By Jason Davis March 25, 2026
In a landmark ruling issued today, the U.S. Supreme Court in Cox Communications, Inc. v. Sony Music Entertainment (No. 24–171) slammed the door on expansive theories of secondary copyright liability for internet service providers (ISPs). The unanimous opinion, authored by Justice Thomas, holds that an ISP like Cox is not contributorily liable for its subscribers’ copyright infringement merely because it continued providing internet service after receiving notices of infringement. Liability requires proof of intent—either affirmative inducement of infringement or providing a service specifically tailored to it. Mere knowledge that some users will infringe, coupled with insufficient preventive action, is not enough.
Read the full Supreme Court opinion here: https://www.supremecourt.gov/opinions/25pdf/24-171_bq7d.pdf
This decision is not just a copyright case. It is a powerful reaffirmation of limits on “secondary” or “vicarious” liability that directly bolsters the firearms industry’s protections under the Protection of Lawful Commerce in Arms Act (PLCAA). Just as ISPs cannot be held liable for the unlawful acts of their users simply by providing a general-purpose service, gun manufacturers and sellers cannot be held liable for the criminal misuse of their products by third parties absent clear, active participation.

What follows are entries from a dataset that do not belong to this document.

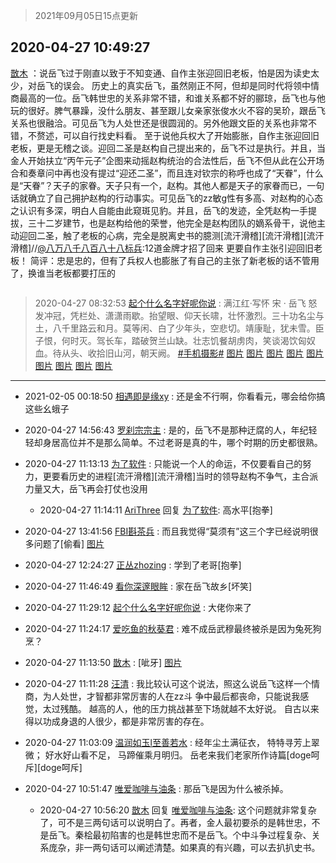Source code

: > 2021年09月05日15点更新
<link rel="stylesheet" href="https://cdn.jsdelivr.net/gh/taotie6/sampleJSON@main/css/photo_show.css">


 ## 2020-04-27 10:49:27 

 [㪚木](https://www.coolapk.com/feed/18381067?shareKey=NjZlMTBlODdhZmJhNjEzMTc1NDc~) ：说岳飞过于刚直以致于不知变通、自作主张迎回旧老板，怕是因为读史太少，对岳飞的误会。
历史上的真实岳飞，虽然刚正不阿，但却是同时代将领中情商最高的一位。岳飞韩世忠的关系非常不错，和谁关系都不好的郦琼，岳飞也与他玩的很好。脾气暴躁，没什么朋友、甚至跟儿女亲家张俊水火不容的吴玠<!--break-->，跟岳飞关系也很融洽。可见岳飞为人处世还是很圆润的。另外他跟文臣的关系也非常不错，不赘述，可以自行找史料看。
至于说他兵权大了开始膨胀，自作主张迎回旧老板，更是无稽之谈。迎回二圣是赵构自己提出来的，岳飞不过是执行。并且，当金人开始扶立“丙午元子”企图来动摇赵构统治的合法性后，岳飞不但从此在公开场合和奏章问中再也没有提过“迎还二圣”，而且连对钦宗的称呼也成了“天眷”，什么是“天眷”？天子的家眷。天子只有一个，赵构。其他人都是天子的家眷而已，一句话就确立了自己拥护赵构的行动事实。可见岳飞的zz敏g性有多高、对赵构的心态之认识有多深，明白人自能由此窥斑见豹。并且，岳飞的发迹，全凭赵构一手提拔，三十二岁建节，也是赵构给他的荣誉，他完全是赵构团队的嫡系骨干，说他主动迎回二圣，触了老板的心病，完全是脱离史书的臆测[流汗滑稽][流汗滑稽][流汗滑稽]//<a class="feed-link-uname" href="/u/八万八千八百八十八标兵">@八万八千八百八十八标兵</a>:12道金牌才招了回来 更要自作主张引迎回旧老板！
简评：忠是忠的，但有了兵权人也膨胀了有自己的主张了新老板的话不管用了，换谁当老板都要打压的 

<div class="album">
<img class="img-item" src="" />
</div>

> 2020-04-27 08:32:53 
> [起个什么名字好呢你说](https://www.coolapk.com/feed/18378183?shareKey=YTg4YjBhMTYwMTI5NjEzMTc1NDc~) : 满江红·写怀 宋 · 岳飞 怒发冲冠，凭栏处、潇潇雨歇。抬望眼、仰天长啸，壮怀激烈。三十功名尘与土，八千里路云和月。莫等闲、白了少年头，空悲切。靖康耻，犹未雪。臣子恨，何时灭。驾长车，踏破贺兰山缺。壮志饥餐胡虏肉，笑谈渴饮匈奴血。待从头、收拾旧山河，朝天阙。 <a class="feed-link-tag" href="/t/手机摄影?type=0">#手机摄影#</a> 
[图片](http://image.coolapk.com/feed/2020/0427/08/1503909_63a02e2f_7327_7907@3328x2490.jpeg)
[图片](http://image.coolapk.com/feed/2020/0427/08/1503909_b20494d4_7327_792@3328x2490.jpeg)
[图片](http://image.coolapk.com/feed/2020/0427/08/1503909_d96b6cef_7327_7913@2490x3328.jpeg)
[图片](http://image.coolapk.com/feed/2020/0427/08/1503909_1a3a51fd_7327_7909@2490x3328.jpeg)
[图片](http://image.coolapk.com/feed/2020/0427/08/1503909_cae48b0d_7327_7922@2490x3328.jpeg)
[图片](http://image.coolapk.com/feed/2020/0427/08/1503909_06eeb567_7327_7915@2490x3328.jpeg)
[图片](http://image.coolapk.com/feed/2020/0427/08/1503909_41084306_7327_7917@3328x2490.jpeg)
[图片](http://image.coolapk.com/feed/2020/0427/08/1503909_c6c5b831_7327_7911@2490x3328.jpeg)
[图片](http://image.coolapk.com/feed/2020/0427/08/1503909_9946f855_7571_9829@2490x3328.jpeg)

 ------- 

- 2021-02-05 00:18:50 [相遇即是缘xy](uid=3570688) : 还是金不行啊，你看看元，哪会给你搞这些幺蛾子 

- 2020-04-27 14:56:43 [罗刹宗宗主](uid=1080167) : 是的，岳飞不是那种迂腐的人，年纪轻轻却身居高位并不是那么简单。不过老哥是真的牛，哪个时期的历史都很熟。 

- 2020-04-27 11:13:13 [为了软件](uid=2085353) : 只能说一个人的命运，不仅要看自己的努力，更要看历史的进程[流汗滑稽][流汗滑稽]当时的领导赵构不争气，主合派力量又大，岳飞再会打仗也没用 

    - 2020-04-27 11:14:11 [AriThree](uid=1560115) 回复 [为了软件](uid=2085353): 高水平[抱拳] 

- 2020-04-27 13:41:56 [FBI斟茶兵](uid=2990798) : 而且我觉得“莫须有”这三个字已经说明很多问题了[偷看] [图片](http://image.coolapk.com/feed/2020/0427/13/2990798_00bac6f2_6115_9818@1060x1066.jpeg)

- 2020-04-27 12:24:27 [正丛zhozing](uid=1127020) : 学到了老哥[抱拳] 

- 2020-04-27 11:46:49 [看你深邃眼眸](uid=2072991) : 家在岳飞故乡[坏笑] 

- 2020-04-27 11:29:12 [起个什么名字好呢你说](uid=1503909) : 大佬你来了 

- 2020-04-27 11:24:17 [爱吃鱼的秋葵君](uid=1197189) : 难不成岳武穆最终被杀是因为兔死狗烹？ 

- 2020-04-27 11:13:50 [㪚木](uid=1081091) : [呲牙] [图片](http://image.coolapk.com/feed/2020/0427/11/1081091_9b568252_7229_8534@1080x1489.png)

- 2020-04-27 11:11:28 [汪清](uid=1138674) : 我比较认可这个说法，照这么说岳飞这样一个情商，为人处世，才智都非常厉害的人在zz斗 争中最后都丧命，只能说我感觉，太过残酷。
越高的人，他的压力挑战甚至下场就越不太好说。
自古以来得以功成身退的人很少，都是非常厉害的存在。 

- 2020-04-27 11:03:09 [温润如玉l至善若水](uid=1713789) : 经年尘土满征衣，
特特寻芳上翠微；
好水好山看不足，
马蹄催乘月明归。
岳老来我们老家所作诗篇[doge呵斥][doge呵斥] 

- 2020-04-27 10:51:47 [唯爱咖啡与油条](uid=2799079) : 那岳飞是因为什么被杀掉。 

    - 2020-04-27 10:56:20 [㪚木](uid=1081091) 回复 [唯爱咖啡与油条](uid=2799079): 这个问题就非常复杂了，可不是三两句话可以说明白了。再者，金人最初要杀的是韩世忠，不是岳飞。秦桧最初陷害的也是韩世忠而不是岳飞。个中斗争过程复杂、关系庞杂，非一两句话可以阐述清楚。如果真的有兴趣，可以去扒扒史书。 

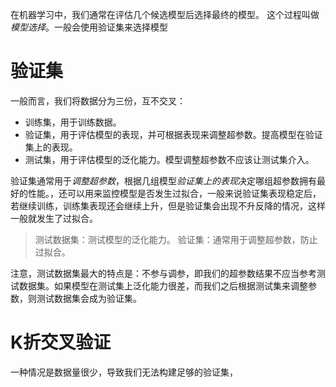 在机器学习中，我们通常在评估几个候选模型后选择最终的模型。 这个过程叫做*模型选择*。一般会使用验证集来选择模型
# 验证集
一般而言，我们将数据分为三份，互不交叉：
- 训练集，用于训练数据。
- 验证集，用于评估模型的表现，并可根据表现来调整超参数。提高模型在验证集上的表现。
- 测试集，用于评估模型的泛化能力。模型调整超参数不应该让测试集介入。

验证集通常用于*调整超参数*，根据几组模型*验证集上的表现*决定哪组超参数拥有最好的性能。，还可以用来监控模型是否发生过拟合，一般来说验证集表现稳定后，若继续训练，训练集表现还会继续上升，但是验证集会出现不升反降的情况，这样一般就发生了过拟合。

> 测试数据集：测试模型的泛化能力。
> 验证集：通常用于调整超参数，防止过拟合。

注意，测试数据集最大的特点是：不参与调参，即我们的超参数结果不应当参考测试数据集。如果模型在测试集上泛化能力很差，而我们之后根据测试集来调整参数，则测试数据集会成为验证集。

# K折交叉验证
一种情况是数据量很少，导致我们无法构建足够的验证集，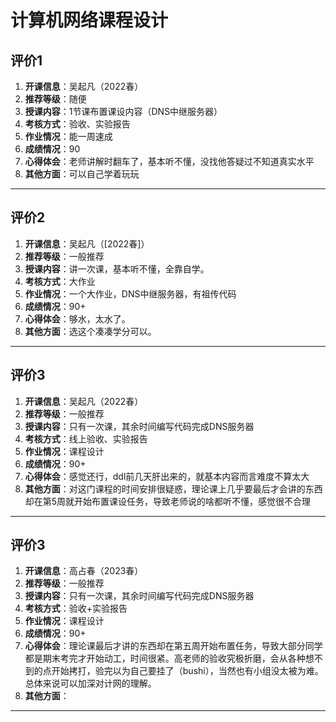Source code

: # 计算机网络课程设计

## 评价1

1. **开课信息**：吴起凡（2022春）
2. **推荐等级**：随便
3. **授课内容**：1节课布置课设内容（DNS中继服务器）
4. **考核方式**：验收、实验报告
5. **作业情况**：能一周速成
6. **成绩情况**：90
7. **心得体会**：老师讲解时翻车了，基本听不懂，没找他答疑过不知道真实水平
8. **其他方面**：可以自己学着玩玩

---

## 评价2

1. **开课信息**：吴起凡（[2022春]）
2. **推荐等级**：一般推荐
3. **授课内容**：讲一次课，基本听不懂，全靠自学。
4. **考核方式**：大作业
5. **作业情况**：一个大作业，DNS中继服务器，有祖传代码
6. **成绩情况**：90+
7. **心得体会**：够水，太水了。
8. **其他方面**：选这个凑凑学分可以。

---

## 评价3

1. **开课信息**：吴起凡（2022春）
2. **推荐等级**：一般推荐
3. **授课内容**：只有一次课，其余时间编写代码完成DNS服务器
4. **考核方式**：线上验收、实验报告
5. **作业情况**：课程设计
6. **成绩情况**：90+
7. **心得体会**：感觉还行，ddl前几天肝出来的，就基本内容而言难度不算太大
8. **其他方面**：对这门课程的时间安排很疑惑，理论课上几乎要最后才会讲的东西却在第5周就开始布置课设任务，导致老师说的啥都听不懂，感觉很不合理

---

## 评价3

1. **开课信息**：高占春（2023春）
2. **推荐等级**：一般推荐
3. **授课内容**：只有一次课，其余时间编写代码完成DNS服务器
4. **考核方式**：验收+实验报告
5. **作业情况**：课程设计
6. **成绩情况**：90+
7. **心得体会**：理论课最后才讲的东西却在第五周开始布置任务，导致大部分同学都是期末考完才开始动工，时间很紧。高老师的验收究极折磨，会从各种想不到的点开始拷打，验完以为自己要挂了（bushi），当然也有小组没太被为难。总体来说可以加深对计网的理解。
8. **其他方面**：

---
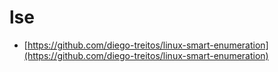 # lse

* [https://github.com/diego-treitos/linux-smart-enumeration](https://github.com/diego-treitos/linux-smart-enumeration)


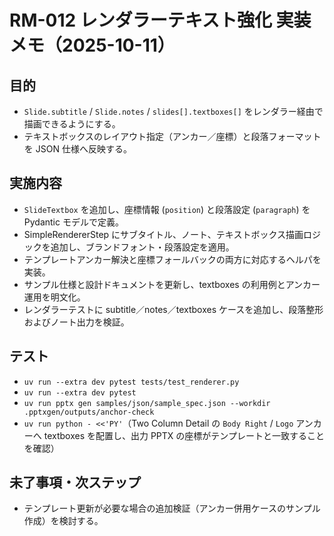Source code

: # RM-012 レンダラーテキスト強化 実装メモ（2025-10-11）

## 目的
- `Slide.subtitle` / `Slide.notes` / `slides[].textboxes[]` をレンダラー経由で描画できるようにする。
- テキストボックスのレイアウト指定（アンカー／座標）と段落フォーマットを JSON 仕様へ反映する。

## 実施内容
- `SlideTextbox` を追加し、座標情報 (`position`) と段落設定 (`paragraph`) を Pydantic モデルで定義。
- SimpleRendererStep にサブタイトル、ノート、テキストボックス描画ロジックを追加し、ブランドフォント・段落設定を適用。
- テンプレートアンカー解決と座標フォールバックの両方に対応するヘルパを実装。
- サンプル仕様と設計ドキュメントを更新し、textboxes の利用例とアンカー運用を明文化。
- レンダラーテストに subtitle／notes／textboxes ケースを追加し、段落整形およびノート出力を検証。

## テスト
- `uv run --extra dev pytest tests/test_renderer.py`
- `uv run --extra dev pytest`
- `uv run pptx gen samples/json/sample_spec.json --workdir .pptxgen/outputs/anchor-check`
- `uv run python - <<'PY'`（Two Column Detail の `Body Right` / `Logo` アンカーへ textboxes を配置し、出力 PPTX の座標がテンプレートと一致することを確認）

## 未了事項・次ステップ
- テンプレート更新が必要な場合の追加検証（アンカー併用ケースのサンプル作成）を検討する。
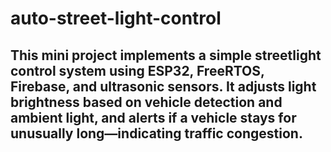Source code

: # auto-street-light-control

## This mini project implements a simple streetlight control system using ESP32, FreeRTOS, Firebase, and ultrasonic sensors. It adjusts light brightness based on vehicle detection and ambient light, and alerts if a vehicle stays for unusually long—indicating traffic congestion.
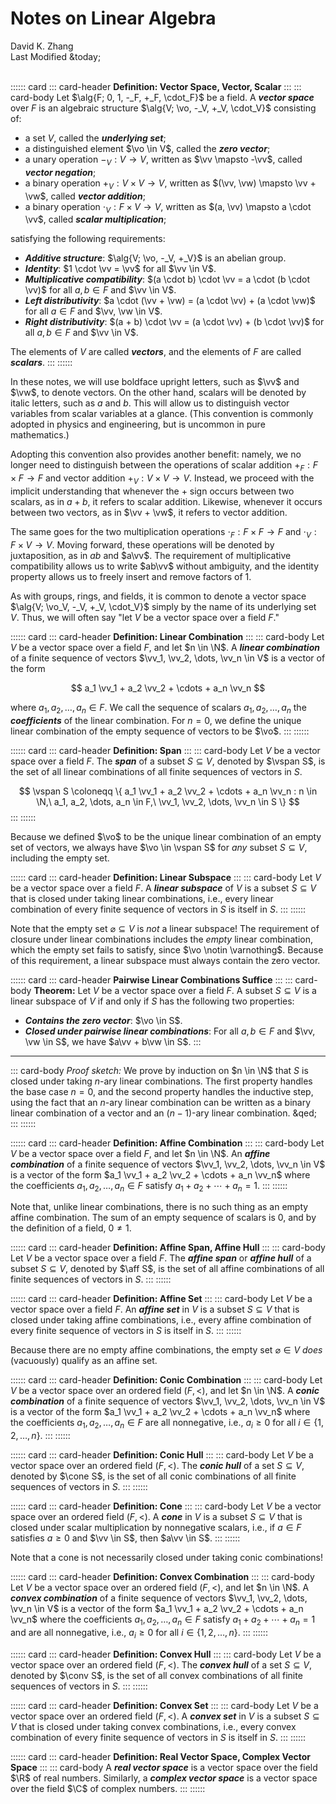 # Notes on Linear Algebra

<div class="text-center">
    David K. Zhang<br>
    Last Modified &today;
</div><br>

:::::: card
::: card-header
**Definition: Vector Space, Vector, Scalar**
:::
::: card-body
Let $\alg{F; 0, 1, -_F, +_F, \cdot_F}$ be a field. A ___vector space___ over $F$ is an algebraic structure $\alg{V; \vo, -_V, +_V, \cdot_V}$ consisting of:

 * a set $V$, called the ___underlying set___;
 * a distinguished element $\vo \in V$, called the ___zero vector___;
 * a unary operation $-_V: V \to V$, written as $\vv \mapsto -\vv$, called ___vector negation___;
 * a binary operation $+_V: V \times V \to V$, written as $(\vv, \vw) \mapsto \vv + \vw$, called ___vector addition___;
 * a binary operation $\cdot_V: F \times V \to V$, written as $(a, \vv) \mapsto a \cdot \vv$, called ___scalar multiplication___;

satisfying the following requirements:

 * ___Additive structure___: $\alg{V; \vo, -_V, +_V}$ is an abelian group.
 * ___Identity___: $1 \cdot \vv = \vv$ for all $\vv \in V$.
 * ___Multiplicative compatibility___: $(a \cdot b) \cdot \vv = a \cdot (b \cdot \vv)$ for all $a, b \in F$ and $\vv \in V$.
 * ___Left distributivity___: $a \cdot (\vv + \vw) = (a \cdot \vv) + (a \cdot \vw)$ for all $a \in F$ and $\vv, \vw \in V$.
 * ___Right distributivity___: $(a + b) \cdot \vv = (a \cdot \vv) + (b \cdot \vv)$ for all $a, b \in F$ and $\vv \in V$.

The elements of $V$ are called ___vectors___, and the elements of $F$ are called ___scalars___.
:::
::::::

In these notes, we will use boldface upright letters, such as $\vv$ and $\vw$, to denote vectors. On the other hand, scalars will be denoted by italic letters, such as $a$ and $b$. This will allow us to distinguish vector variables from scalar variables at a glance. (This convention is commonly adopted in physics and engineering, but is uncommon in pure mathematics.)

Adopting this convention also provides another benefit: namely, we no longer need to distinguish between the operations of scalar addition $+_F: F \times F \to F$ and vector addition $+_V: V \times V \to V$. Instead, we proceed with the implicit understanding that whenever the $+$ sign occurs between two scalars, as in $a + b$, it refers to scalar addition. Likewise, whenever it occurs between two vectors, as in $\vv + \vw$, it refers to vector addition.

The same goes for the two multiplication operations $\cdot_F: F \times F \to F$ and $\cdot_V: F \times V \to V$. Moving forward, these operations will be denoted by juxtaposition, as in $ab$ and $a\vv$. The requirement of multiplicative compatibility allows us to write $ab\vv$ without ambiguity, and the identity property allows us to freely insert and remove factors of $1$.

As with groups, rings, and fields, it is common to denote a vector space $\alg{V; \vo_V, -_V, +_V, \cdot_V}$ simply by the name of its underlying set $V$. Thus, we will often say "let $V$ be a vector space over a field $F$."


:::::: card
::: card-header
**Definition: Linear Combination**
:::
::: card-body
Let $V$ be a vector space over a field $F$, and let $n \in \N$. A ___linear combination___ of a finite sequence of vectors $\vv_1, \vv_2, \dots, \vv_n \in V$ is a vector of the form

$$ a_1 \vv_1 + a_2 \vv_2 + \cdots + a_n \vv_n $$

where $a_1, a_2, \dots, a_n \in F$. We call the sequence of scalars $a_1, a_2, \dots, a_n$ the ___coefficients___ of the linear combination. For $n = 0$, we define the unique linear combination of the empty sequence of vectors to be $\vo$.
:::
::::::


:::::: card
::: card-header
**Definition: Span**
:::
::: card-body
Let $V$ be a vector space over a field $F$. The ___span___ of a subset $S \subseteq V$, denoted by $\vspan S$, is the set of all linear combinations of all finite sequences of vectors in $S$.

$$ \vspan S \coloneqq \{ a_1 \vv_1 + a_2 \vv_2 + \cdots + a_n \vv_n : n \in \N,\ a_1, a_2, \dots, a_n \in F,\ \vv_1, \vv_2, \dots, \vv_n \in S \} $$
:::
::::::

Because we defined $\vo$ to be the unique linear combination of an empty set of vectors, we always have $\vo \in \vspan S$ for *any* subset $S \subseteq V$, including the empty set.


:::::: card
::: card-header
**Definition: Linear Subspace**
:::
::: card-body
Let $V$ be a vector space over a field $F$. A ___linear subspace___ of $V$ is a subset $S \subseteq V$ that is closed under taking linear combinations, i.e., every linear combination of every finite sequence of vectors in $S$ is itself in $S$.
:::
::::::

Note that the empty set $\varnothing \subseteq V$ is *not* a linear subspace! The requirement of closure under linear combinations includes the *empty* linear combination, which the empty set fails to satisfy, since $\vo \notin \varnothing$. Because of this requirement, a linear subspace must always contain the zero vector.


:::::: card
::: card-header
**Pairwise Linear Combinations Suffice**
:::
::: card-body
**Theorem:** Let $V$ be a vector space over a field $F$. A subset $S \subseteq V$ is a linear subspace of $V$ if and only if $S$ has the following two properties:

 * ___Contains the zero vector___: $\vo \in S$.
 * ___Closed under pairwise linear combinations___: For all $a, b \in F$ and $\vv, \vw \in S$, we have $a\vv + b\vw \in S$.
:::
------
::: card-body
*Proof sketch:* We prove by induction on $n \in \N$ that $S$ is closed under taking $n$-ary linear combinations. The first property handles the base case $n = 0$, and the second property handles the inductive step, using the fact that an $n$-ary linear combination can be written as a binary linear combination of a vector and an $(n-1)$-ary linear combination. &qed;
:::
::::::


:::::: card
::: card-header
**Definition: Affine Combination**
:::
::: card-body
Let $V$ be a vector space over a field $F$, and let $n \in \N$. An ___affine combination___ of a finite sequence of vectors $\vv_1, \vv_2, \dots, \vv_n \in V$ is a vector of the form $a_1 \vv_1 + a_2 \vv_2 + \cdots + a_n \vv_n$ where the coefficients $a_1, a_2, \dots, a_n \in F$ satisfy $a_1 + a_2 + \cdots + a_n = 1$.
:::
::::::

Note that, unlike linear combinations, there is no such thing as an empty affine combination. The sum of an empty sequence of scalars is $0$, and by the definition of a field, $0 \ne 1$.


:::::: card
::: card-header
**Definition: Affine Span, Affine Hull**
:::
::: card-body
Let $V$ be a vector space over a field $F$. The ___affine span___ or ___affine hull___ of a subset $S \subseteq V$, denoted by $\aff S$, is the set of all affine combinations of all finite sequences of vectors in $S$.
:::
::::::


:::::: card
::: card-header
**Definition: Affine Set**
:::
::: card-body
Let $V$ be a vector space over a field $F$. An ___affine set___ in $V$ is a subset $S \subseteq V$ that is closed under taking affine combinations, i.e., every affine combination of every finite sequence of vectors in $S$ is itself in $S$.
:::
::::::

Because there are no empty affine combinations, the empty set $\varnothing \in V$ _does_ (vacuously) qualify as an affine set.


:::::: card
::: card-header
**Definition: Conic Combination**
:::
::: card-body
Let $V$ be a vector space over an ordered field $(F, <)$, and let $n \in \N$. A ___conic combination___ of a finite sequence of vectors $\vv_1, \vv_2, \dots, \vv_n \in V$ is a vector of the form $a_1 \vv_1 + a_2 \vv_2 + \cdots + a_n \vv_n$ where the coefficients $a_1, a_2, \dots, a_n \in F$ are all nonnegative, i.e., $a_i \ge 0$ for all $i \in \{1, 2, \dots, n \}$.
:::
::::::


:::::: card
::: card-header
**Definition: Conic Hull**
:::
::: card-body
Let $V$ be a vector space over an ordered field $(F, <)$. The ___conic hull___ of a set $S \subseteq V$, denoted by $\cone S$, is the set of all conic combinations of all finite sequences of vectors in $S$.
:::
::::::


:::::: card
::: card-header
**Definition: Cone**
:::
::: card-body
Let $V$ be a vector space over an ordered field $(F, <)$. A ___cone___ in $V$ is a subset $S \subseteq V$ that is closed under scalar multiplication by nonnegative scalars, i.e., if $a \in F$ satisfies $a \ge 0$ and $\vv \in S$, then $a\vv \in S$.
:::
::::::

Note that a cone is not necessarily closed under taking conic combinations!


:::::: card
::: card-header
**Definition: Convex Combination**
:::
::: card-body
Let $V$ be a vector space over an ordered field $(F, <)$, and let $n \in \N$. A ___convex combination___ of a finite sequence of vectors $\vv_1, \vv_2, \dots, \vv_n \in V$ is a vector of the form $a_1 \vv_1 + a_2 \vv_2 + \cdots + a_n \vv_n$ where the coefficients $a_1, a_2, \dots, a_n \in F$ satisfy $a_1 + a_2 + \cdots + a_n = 1$ and are all nonnegative, i.e., $a_i \ge 0$ for all $i \in \{1, 2, \dots, n \}$.
:::
::::::


:::::: card
::: card-header
**Definition: Convex Hull**
:::
::: card-body
Let $V$ be a vector space over an ordered field $(F, <)$. The ___convex hull___ of a set $S \subseteq V$, denoted by $\conv S$, is the set of all convex combinations of all finite sequences of vectors in $S$.
:::
::::::


:::::: card
::: card-header
**Definition: Convex Set**
:::
::: card-body
Let $V$ be a vector space over an ordered field $(F, <)$. A ___convex set___ in $V$ is a subset $S \subseteq V$ that is closed under taking convex combinations, i.e., every convex combination of every finite sequence of vectors in $S$ is itself in $S$.
:::
::::::


:::::: card
::: card-header
**Definition: Real Vector Space, Complex Vector Space**
:::
::: card-body
A ___real vector space___ is a vector space over the field $\R$ of real numbers. Similarly, a ___complex vector space___ is a vector space over the field $\C$ of complex numbers.
:::
::::::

The Court traced the doctrine back to its foundational precedents—Sony Corp. of America v. Universal City Studios, Inc. (the Betamax case) and Metro-Goldwyn-Mayer Studios Inc. v. Grokster, Ltd. Contributory liability exists only where the provider (1) actively induces infringement or (2) supplies a service “not capable of ‘substantial’ or ‘commercially significant’ noninfringing uses.” Internet service, the Court emphasized, is “capable of substantial noninfringing uses” and is not “tailored to infringement.” Cox’s contractual prohibitions on infringement, warnings, and account terminations further undercut any claim of inducement.
The Fourth Circuit’s broader theory—that simply supplying a product with knowledge of its misuse suffices for liability—was squarely rejected as an impermissible expansion beyond the Copyright Act and the Court’s precedents. As the opinion states: “Mere knowledge that a service will be used to infringe is insufficient to establish the required intent to infringe.”
This reasoning mirrors last year’s unanimous decision in Smith & Wesson Brands, Inc. v. Estados Unidos Mexicanos (No. 23–1141, June 5, 2025). There, the Government of Mexico sued American gun manufacturers, alleging they aided and abetted illegal sales by retail dealers that funneled firearms to Mexican cartels. Mexico’s theory rested on three pillars: (1) continuing to supply “known rogue dealers,” (2) failing to impose stricter controls on distribution networks, and (3) making design and marketing decisions (e.g., “military-style” weapons or Spanish-language branding) that allegedly appealed to criminals.
Read the full Supreme Court opinion here: https://www.supremecourt.gov/opinions/24pdf/23-1141_lkgn.pdf
Justice Kagan’s opinion for the Court rejected every claim. Drawing on aiding-and-abetting principles from Direct Sales Co. v. United States (active, knowing participation) and Twitter, Inc. v. Taamneh (passive provision of a general service is not enough), the Court held that PLCAA’s predicate exception requires more than knowledge or nonfeasance. Routine sales to the open market—even with awareness that a small fraction will be misused—do not constitute aiding and abetting. “Omissions” and “inactions” in an already heavily regulated industry rarely support liability. Mexico’s suit was barred.
Both Cox and Smith & Wesson stand for the same core principle: Providers of lawful, multi-use products or services (internet access or firearms) are not the insurers of third-party criminal conduct.
Today’s Cox decision reinforces that congressional intent and the Court’s consistent jurisprudence limiting secondary liability.
Practical Impact:
Despite PLCAA’s clear text and purpose, several states have aggressively tried to expand the scope of firearms industry liability for third-party misconduct:
Today’s Cox ruling sends a clear message to state legislatures and lower courts: The Supreme Court is not inclined to expand secondary liability doctrines beyond their narrow historical bounds. Any state law or theory that effectively imposes liability on manufacturers for the mere provision of a lawful product—knowing some misuse will occur—faces an uphill battle.
The Supreme Court’s decision today in Cox v. Sony is a timely and powerful reinforcement of the rule of law in the face of creative attempts to circumvent statutory protections. For the firearms industry, it means continued stability and predictability: You may sell lawful products to lawful buyers without becoming the guarantor of every criminal who misuses them downstream.
At The Davis Law Firm, we will continue to monitor how lower courts apply Cox and Smith & Wesson to ongoing state-level challenges. The message from the highest Court is unmistakable: Secondary liability has limits.